EXERCISE BRIEF –
Look through the records below, and whenever a line contains "with", copy it.

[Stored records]

************

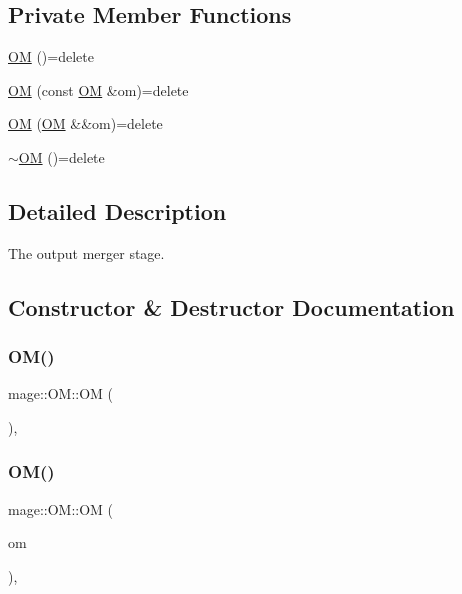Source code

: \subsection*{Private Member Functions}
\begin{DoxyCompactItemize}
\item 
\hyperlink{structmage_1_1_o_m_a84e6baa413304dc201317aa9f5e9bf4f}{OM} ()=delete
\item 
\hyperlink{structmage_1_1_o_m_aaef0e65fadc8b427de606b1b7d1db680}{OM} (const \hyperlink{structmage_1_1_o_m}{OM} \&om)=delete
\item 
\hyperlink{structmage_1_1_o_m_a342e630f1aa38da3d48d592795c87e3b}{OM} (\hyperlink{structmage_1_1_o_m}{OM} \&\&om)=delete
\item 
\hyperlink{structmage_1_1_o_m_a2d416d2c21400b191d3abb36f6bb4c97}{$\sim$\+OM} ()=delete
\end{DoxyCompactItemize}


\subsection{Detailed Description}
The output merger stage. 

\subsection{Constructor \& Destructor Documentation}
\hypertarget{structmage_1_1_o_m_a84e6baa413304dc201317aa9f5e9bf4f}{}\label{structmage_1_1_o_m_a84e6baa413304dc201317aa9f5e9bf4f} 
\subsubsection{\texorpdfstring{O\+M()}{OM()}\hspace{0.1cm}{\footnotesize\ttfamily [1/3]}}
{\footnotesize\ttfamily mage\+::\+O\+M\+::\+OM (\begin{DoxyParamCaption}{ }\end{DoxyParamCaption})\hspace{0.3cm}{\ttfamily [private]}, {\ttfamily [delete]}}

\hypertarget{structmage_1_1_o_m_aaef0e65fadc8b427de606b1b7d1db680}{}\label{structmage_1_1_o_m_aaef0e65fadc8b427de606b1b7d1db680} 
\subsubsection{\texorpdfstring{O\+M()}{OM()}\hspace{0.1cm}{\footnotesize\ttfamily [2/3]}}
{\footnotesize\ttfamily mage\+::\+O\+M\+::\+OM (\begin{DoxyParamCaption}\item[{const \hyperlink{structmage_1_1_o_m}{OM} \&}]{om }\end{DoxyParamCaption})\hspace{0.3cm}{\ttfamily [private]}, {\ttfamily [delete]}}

************

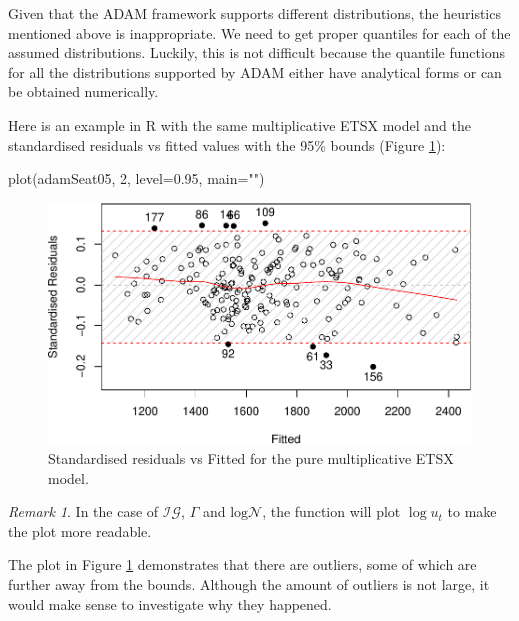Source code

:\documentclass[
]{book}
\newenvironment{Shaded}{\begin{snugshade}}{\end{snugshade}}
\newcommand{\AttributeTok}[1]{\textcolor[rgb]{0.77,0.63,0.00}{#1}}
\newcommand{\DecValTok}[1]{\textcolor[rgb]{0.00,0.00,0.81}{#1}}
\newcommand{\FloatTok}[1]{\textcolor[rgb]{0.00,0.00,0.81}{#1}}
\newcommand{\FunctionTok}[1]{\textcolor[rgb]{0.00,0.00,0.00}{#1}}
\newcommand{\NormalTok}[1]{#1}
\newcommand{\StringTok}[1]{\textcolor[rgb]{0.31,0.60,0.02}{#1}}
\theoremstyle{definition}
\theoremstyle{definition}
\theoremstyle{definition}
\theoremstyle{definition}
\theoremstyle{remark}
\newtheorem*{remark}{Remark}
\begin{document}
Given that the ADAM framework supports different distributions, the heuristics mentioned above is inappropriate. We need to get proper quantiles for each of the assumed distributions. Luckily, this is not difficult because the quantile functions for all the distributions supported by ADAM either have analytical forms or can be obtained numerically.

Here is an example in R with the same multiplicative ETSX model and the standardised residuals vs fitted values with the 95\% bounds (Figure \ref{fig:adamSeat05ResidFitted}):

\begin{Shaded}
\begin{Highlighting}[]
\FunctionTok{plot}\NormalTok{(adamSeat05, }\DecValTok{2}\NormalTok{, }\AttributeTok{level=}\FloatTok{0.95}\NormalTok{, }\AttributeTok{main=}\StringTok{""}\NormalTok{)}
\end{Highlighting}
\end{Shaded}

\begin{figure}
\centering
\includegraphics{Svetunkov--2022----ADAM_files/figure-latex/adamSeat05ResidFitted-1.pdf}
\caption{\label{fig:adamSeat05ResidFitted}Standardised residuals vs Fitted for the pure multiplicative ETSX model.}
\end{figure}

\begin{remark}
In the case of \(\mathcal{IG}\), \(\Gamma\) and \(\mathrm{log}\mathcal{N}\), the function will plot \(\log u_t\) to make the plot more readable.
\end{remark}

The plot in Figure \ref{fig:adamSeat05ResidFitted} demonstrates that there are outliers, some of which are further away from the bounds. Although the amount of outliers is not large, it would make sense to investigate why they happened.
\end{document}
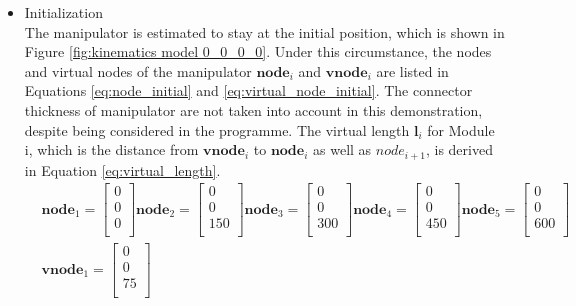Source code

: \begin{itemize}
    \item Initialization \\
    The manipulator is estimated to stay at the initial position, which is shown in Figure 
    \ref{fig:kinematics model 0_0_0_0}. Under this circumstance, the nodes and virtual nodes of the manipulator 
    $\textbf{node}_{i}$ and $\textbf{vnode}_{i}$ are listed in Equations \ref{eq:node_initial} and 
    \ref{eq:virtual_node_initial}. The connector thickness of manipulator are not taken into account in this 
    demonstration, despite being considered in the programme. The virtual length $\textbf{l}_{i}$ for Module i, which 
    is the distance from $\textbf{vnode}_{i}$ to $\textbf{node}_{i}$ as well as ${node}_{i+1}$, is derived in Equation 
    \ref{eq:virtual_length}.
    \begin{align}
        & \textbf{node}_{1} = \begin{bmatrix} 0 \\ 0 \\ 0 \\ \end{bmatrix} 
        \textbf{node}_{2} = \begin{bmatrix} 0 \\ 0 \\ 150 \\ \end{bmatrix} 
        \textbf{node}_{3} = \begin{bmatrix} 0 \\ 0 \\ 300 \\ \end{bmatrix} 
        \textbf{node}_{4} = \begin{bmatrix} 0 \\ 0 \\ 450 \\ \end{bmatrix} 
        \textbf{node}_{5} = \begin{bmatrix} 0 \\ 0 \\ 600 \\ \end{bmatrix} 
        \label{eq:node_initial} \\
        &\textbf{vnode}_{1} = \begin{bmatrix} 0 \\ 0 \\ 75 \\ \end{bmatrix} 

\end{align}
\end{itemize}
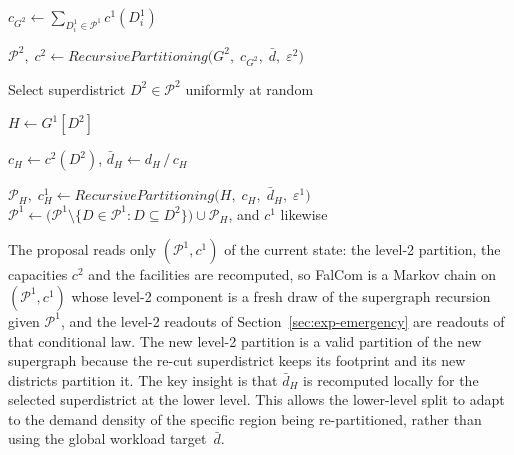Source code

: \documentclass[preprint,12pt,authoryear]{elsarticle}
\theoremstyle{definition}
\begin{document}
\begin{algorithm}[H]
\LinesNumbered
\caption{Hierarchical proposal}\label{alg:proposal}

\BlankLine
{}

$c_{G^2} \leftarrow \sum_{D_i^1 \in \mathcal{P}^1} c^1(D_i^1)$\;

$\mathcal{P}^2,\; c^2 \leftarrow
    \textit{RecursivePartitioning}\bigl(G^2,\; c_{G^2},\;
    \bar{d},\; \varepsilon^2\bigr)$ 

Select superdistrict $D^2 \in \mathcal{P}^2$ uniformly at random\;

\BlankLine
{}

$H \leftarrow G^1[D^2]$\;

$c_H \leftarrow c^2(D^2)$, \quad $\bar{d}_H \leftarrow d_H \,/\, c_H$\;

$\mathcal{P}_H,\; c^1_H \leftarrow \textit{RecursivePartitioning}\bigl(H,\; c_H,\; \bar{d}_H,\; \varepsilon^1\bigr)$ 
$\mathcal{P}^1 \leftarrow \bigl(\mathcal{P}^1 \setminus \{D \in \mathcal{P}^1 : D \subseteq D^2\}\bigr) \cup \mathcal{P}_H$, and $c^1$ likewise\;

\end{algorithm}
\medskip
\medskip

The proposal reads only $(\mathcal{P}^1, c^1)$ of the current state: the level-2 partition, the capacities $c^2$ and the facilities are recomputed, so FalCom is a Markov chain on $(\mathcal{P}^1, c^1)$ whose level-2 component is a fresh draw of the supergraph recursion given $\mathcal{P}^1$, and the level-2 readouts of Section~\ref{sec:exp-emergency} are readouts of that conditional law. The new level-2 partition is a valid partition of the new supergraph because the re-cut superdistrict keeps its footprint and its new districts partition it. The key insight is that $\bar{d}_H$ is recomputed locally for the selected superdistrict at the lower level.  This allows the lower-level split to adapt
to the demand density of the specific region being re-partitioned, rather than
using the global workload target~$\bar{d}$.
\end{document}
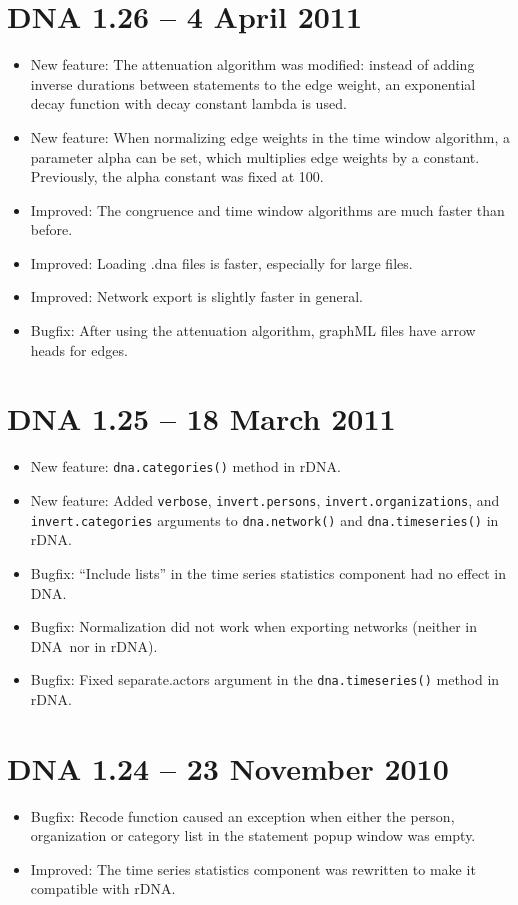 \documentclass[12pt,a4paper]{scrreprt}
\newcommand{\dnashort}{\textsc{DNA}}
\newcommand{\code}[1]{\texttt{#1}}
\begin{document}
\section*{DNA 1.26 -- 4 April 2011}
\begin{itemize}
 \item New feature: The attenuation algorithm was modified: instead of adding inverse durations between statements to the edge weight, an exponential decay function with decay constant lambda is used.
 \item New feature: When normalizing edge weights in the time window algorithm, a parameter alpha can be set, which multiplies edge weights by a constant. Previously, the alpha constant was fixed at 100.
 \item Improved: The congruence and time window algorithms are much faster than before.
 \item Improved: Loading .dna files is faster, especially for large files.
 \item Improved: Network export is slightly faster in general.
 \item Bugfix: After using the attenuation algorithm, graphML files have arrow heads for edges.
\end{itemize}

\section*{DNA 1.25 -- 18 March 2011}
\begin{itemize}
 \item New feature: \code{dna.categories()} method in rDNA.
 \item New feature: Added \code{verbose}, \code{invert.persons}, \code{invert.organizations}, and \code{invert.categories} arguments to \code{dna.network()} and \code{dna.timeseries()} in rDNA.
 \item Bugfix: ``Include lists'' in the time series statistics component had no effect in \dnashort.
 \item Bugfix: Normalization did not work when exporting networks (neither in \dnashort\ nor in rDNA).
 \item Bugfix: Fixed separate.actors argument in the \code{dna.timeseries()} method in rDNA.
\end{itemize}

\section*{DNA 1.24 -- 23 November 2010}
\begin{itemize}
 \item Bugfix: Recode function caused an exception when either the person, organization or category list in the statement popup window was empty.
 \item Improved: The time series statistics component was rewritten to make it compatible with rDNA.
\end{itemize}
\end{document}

************

TASK SOLUTION –
Here is an example in R with the same multiplicative ETSX model and the standardised residuals vs fitted values with the 95\% bounds (Figure \ref{fig:adamSeat05ResidFitted}):
 \item New feature: The attenuation algorithm was modified: instead of adding inverse durations between statements to the edge weight, an exponential decay function with decay constant lambda is used.
 \item Improved: The time series statistics component was rewritten to make it compatible with rDNA.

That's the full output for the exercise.